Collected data
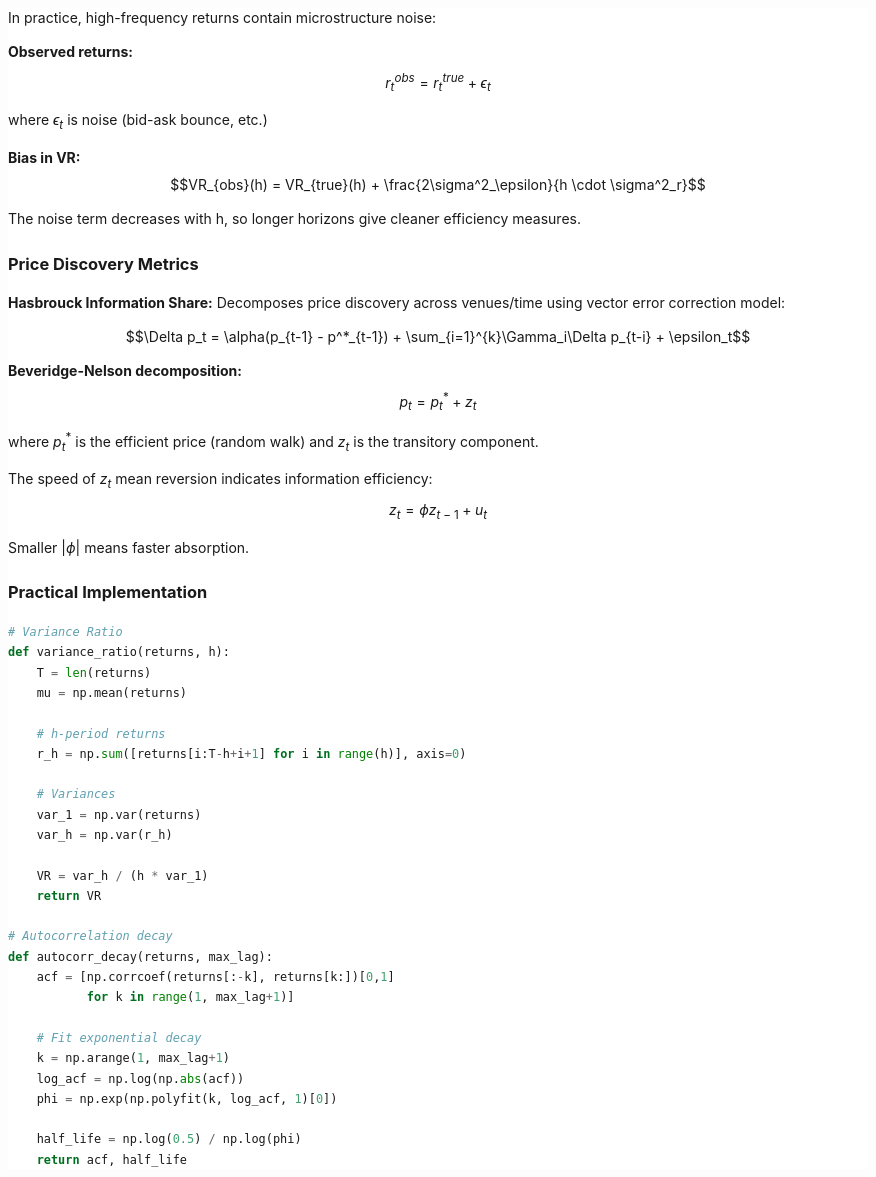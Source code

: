 In practice, high-frequency returns contain microstructure noise:

**Observed returns:**
$$r_t^{obs} = r_t^{true} + \epsilon_t$$

where $\epsilon_t$ is noise (bid-ask bounce, etc.)

**Bias in VR:**
$$VR_{obs}(h) = VR_{true}(h) + \frac{2\sigma^2_\epsilon}{h \cdot \sigma^2_r}$$

The noise term decreases with h, so longer horizons give cleaner efficiency measures.

### Price Discovery Metrics

**Hasbrouck Information Share:**
Decomposes price discovery across venues/time using vector error correction model:

$$\Delta p_t = \alpha(p_{t-1} - p^*_{t-1}) + \sum_{i=1}^{k}\Gamma_i\Delta p_{t-i} + \epsilon_t$$

**Beveridge-Nelson decomposition:**
$$p_t = p^*_t + z_t$$

where $p^*_t$ is the efficient price (random walk) and $z_t$ is the transitory component.

The speed of $z_t$ mean reversion indicates information efficiency:
$$z_t = \phi z_{t-1} + u_t$$

Smaller $|\phi|$ means faster absorption.

### Practical Implementation

```python
# Variance Ratio
def variance_ratio(returns, h):
    T = len(returns)
    mu = np.mean(returns)
    
    # h-period returns
    r_h = np.sum([returns[i:T-h+i+1] for i in range(h)], axis=0)
    
    # Variances
    var_1 = np.var(returns)
    var_h = np.var(r_h)
    
    VR = var_h / (h * var_1)
    return VR

# Autocorrelation decay
def autocorr_decay(returns, max_lag):
    acf = [np.corrcoef(returns[:-k], returns[k:])[0,1] 
           for k in range(1, max_lag+1)]
    
    # Fit exponential decay
    k = np.arange(1, max_lag+1)
    log_acf = np.log(np.abs(acf))
    phi = np.exp(np.polyfit(k, log_acf, 1)[0])
    
    half_life = np.log(0.5) / np.log(phi)
    return acf, half_life
```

● **TASK**
Using the entries above, copy exactly the lines from the one containing "Decomposes price discovery" through the last, both included.

● **RESPONSE AREA**
Decomposes price discovery across venues/time using vector error correction model:

$$\Delta p_t = \alpha(p_{t-1} - p^*_{t-1}) + \sum_{i=1}^{k}\Gamma_i\Delta p_{t-i} + \epsilon_t$$

**Beveridge-Nelson decomposition:**
$$p_t = p^*_t + z_t$$

where $p^*_t$ is the efficient price (random walk) and $z_t$ is the transitory component.

The speed of $z_t$ mean reversion indicates information efficiency:
$$z_t = \phi z_{t-1} + u_t$$

Smaller $|\phi|$ means faster absorption.

### Practical Implementation

```python
# Variance Ratio
def variance_ratio(returns, h):
    T = len(returns)
    mu = np.mean(returns)
    
    # h-period returns
    r_h = np.sum([returns[i:T-h+i+1] for i in range(h)], axis=0)
    
    # Variances
    var_1 = np.var(returns)
    var_h = np.var(r_h)
    
    VR = var_h / (h * var_1)
    return VR

# Autocorrelation decay
def autocorr_decay(returns, max_lag):
    acf = [np.corrcoef(returns[:-k], returns[k:])[0,1] 
           for k in range(1, max_lag+1)]
    
    # Fit exponential decay
    k = np.arange(1, max_lag+1)
    log_acf = np.log(np.abs(acf))
    phi = np.exp(np.polyfit(k, log_acf, 1)[0])
    
    half_life = np.log(0.5) / np.log(phi)
    return acf, half_life
```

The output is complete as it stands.